What you are asked to do: Transcribe all the entries word for word, but omit the images.

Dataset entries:
Start of Block

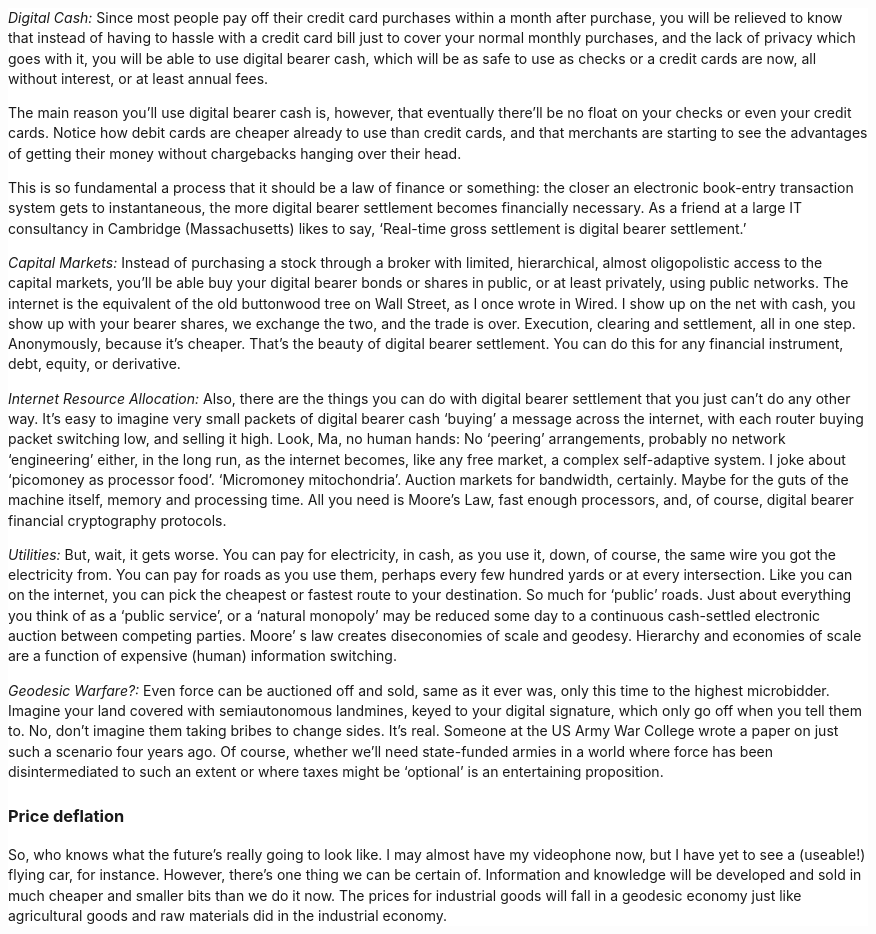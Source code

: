 _Digital Cash:_ Since most people pay off their credit card purchases within a month after purchase, you will be relieved to know that instead of having to hassle with a credit card bill just to cover your normal monthly purchases, and the lack of privacy which goes with it, you will be able to use digital bearer cash, which will be as safe to use as checks or a credit cards are now, all without interest, or at least annual fees.

The main reason you’ll use digital bearer cash is, however, that eventually there’ll be no float on your checks or even your credit cards. Notice how debit cards are cheaper already to use than credit cards, and that merchants are starting to see the advantages of getting their money without chargebacks hanging over their head.

This is so fundamental a process that it should be a law of finance or something: the closer an electronic book-entry transaction system gets to instantaneous, the more digital bearer settlement becomes financially necessary. As a friend at a large IT consultancy in Cambridge (Massachusetts) likes to say, ‘Real-time gross settlement is digital bearer settlement.’

_Capital Markets:_ Instead of purchasing a stock through a broker with limited, hierarchical, almost oligopolistic access to the capital markets, you’ll be able buy your digital bearer bonds or shares in public, or at least privately, using public networks. The internet is the equivalent of the old buttonwood tree on Wall Street, as I once wrote in Wired. I show up on the net with cash, you show up with your bearer shares, we exchange the two, and the trade is over. Execution, clearing and settlement, all in one step. Anonymously, because it’s cheaper. That’s the beauty of digital bearer settlement. You can do this for any financial instrument, debt, equity, or derivative.

_Internet Resource Allocation:_ Also, there are the things you can do with digital bearer settlement that you just can’t do any other way. It’s easy to imagine very small packets of digital bearer cash ‘buying’ a message across the internet, with each router buying packet switching low, and selling it high. Look, Ma, no human hands: No ‘peering’ arrangements, probably no network ‘engineering’ either, in the long run, as the internet becomes, like any free market, a complex self-adaptive system. I joke about ‘picomoney as processor food’. ‘Micromoney mitochondria’. Auction markets for bandwidth, certainly. Maybe for the guts of the machine itself, memory and processing time. All you need is Moore’s Law, fast enough processors, and, of course, digital bearer financial cryptography protocols.

_Utilities:_ But, wait, it gets worse. You can pay for electricity, in cash, as you use it, down, of course, the same wire you got the electricity from. You can pay for roads as you use them, perhaps every few hundred yards or at every intersection. Like you can on the internet, you can pick the cheapest or fastest route to your destination. So much for ‘public’ roads. Just about everything you think of as a ‘public service’, or a ‘natural monopoly’ may be reduced some day to a continuous cash-settled electronic auction between competing parties. Moore’ s law creates diseconomies of scale and geodesy. Hierarchy and economies of scale are a function of expensive (human) information switching.

_Geodesic Warfare?:_ Even force can be auctioned off and sold, same as it ever was, only this time to the highest microbidder. Imagine your land covered with semiautonomous landmines, keyed to your digital signature, which only go off when you tell them to. No, don’t imagine them taking bribes to change sides. It’s real. Someone at the US Army War College wrote a paper on just such a scenario four years ago. Of course, whether we’ll need state-funded armies in a world where force has been disintermediated to such an extent or where taxes might be ‘optional’ is an entertaining proposition.

### Price deflation

So, who knows what the future’s really going to look like. I may almost have my videophone now, but I have yet to see a (useable!) flying car, for instance. However, there’s one thing we can be certain of. Information and knowledge will be developed and sold in much cheaper and smaller bits than we do it now. The prices for industrial goods will fall in a geodesic economy just like agricultural goods and raw materials did in the industrial economy.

End of Block

Answer to the exercise:
Source code

: _Digital Cash:_ Since most people pay off their credit card purchases within a month after purchase, you will be relieved to know that instead of having to hassle with a credit card bill just to cover your normal monthly purchases, and the lack of privacy which goes with it, you will be able to use digital bearer cash, which will be as safe to use as checks or a credit cards are now, all without interest, or at least annual fees.

The main reason you’ll use digital bearer cash is, however, that eventually there’ll be no float on your checks or even your credit cards. Notice how debit cards are cheaper already to use than credit cards, and that merchants are starting to see the advantages of getting their money without chargebacks hanging over their head.

This is so fundamental a process that it should be a law of finance or something: the closer an electronic book-entry transaction system gets to instantaneous, the more digital bearer settlement becomes financially necessary. As a friend at a large IT consultancy in Cambridge (Massachusetts) likes to say, ‘Real-time gross settlement is digital bearer settlement.’

_Capital Markets:_ Instead of purchasing a stock through a broker with limited, hierarchical, almost oligopolistic access to the capital markets, you’ll be able buy your digital bearer bonds or shares in public, or at least privately, using public networks. The internet is the equivalent of the old buttonwood tree on Wall Street, as I once wrote in Wired. I show up on the net with cash, you show up with your bearer shares, we exchange the two, and the trade is over. Execution, clearing and settlement, all in one step. Anonymously, because it’s cheaper. That’s the beauty of digital bearer settlement. You can do this for any financial instrument, debt, equity, or derivative.

_Internet Resource Allocation:_ Also, there are the things you can do with digital bearer settlement that you just can’t do any other way. It’s easy to imagine very small packets of digital bearer cash ‘buying’ a message across the internet, with each router buying packet switching low, and selling it high. Look, Ma, no human hands: No ‘peering’ arrangements, probably no network ‘engineering’ either, in the long run, as the internet becomes, like any free market, a complex self-adaptive system. I joke about ‘picomoney as processor food’. ‘Micromoney mitochondria’. Auction markets for bandwidth, certainly. Maybe for the guts of the machine itself, memory and processing time. All you need is Moore’s Law, fast enough processors, and, of course, digital bearer financial cryptography protocols.

_Utilities:_ But, wait, it gets worse. You can pay for electricity, in cash, as you use it, down, of course, the same wire you got the electricity from. You can pay for roads as you use them, perhaps every few hundred yards or at every intersection. Like you can on the internet, you can pick the cheapest or fastest route to your destination. So much for ‘public’ roads. Just about everything you think of as a ‘public service’, or a ‘natural monopoly’ may be reduced some day to a continuous cash-settled electronic auction between competing parties. Moore’ s law creates diseconomies of scale and geodesy. Hierarchy and economies of scale are a function of expensive (human) information switching.

_Geodesic Warfare?:_ Even force can be auctioned off and sold, same as it ever was, only this time to the highest microbidder. Imagine your land covered with semiautonomous landmines, keyed to your digital signature, which only go off when you tell them to. No, don’t imagine them taking bribes to change sides. It’s real. Someone at the US Army War College wrote a paper on just such a scenario four years ago. Of course, whether we’ll need state-funded armies in a world where force has been disintermediated to such an extent or where taxes might be ‘optional’ is an entertaining proposition.

### Price deflation

So, who knows what the future’s really going to look like. I may almost have my videophone now, but I have yet to see a (useable!) flying car, for instance. However, there’s one thing we can be certain of. Information and knowledge will be developed and sold in much cheaper and smaller bits than we do it now. The prices for industrial goods will fall in a geodesic economy just like agricultural goods and raw materials did in the industrial economy.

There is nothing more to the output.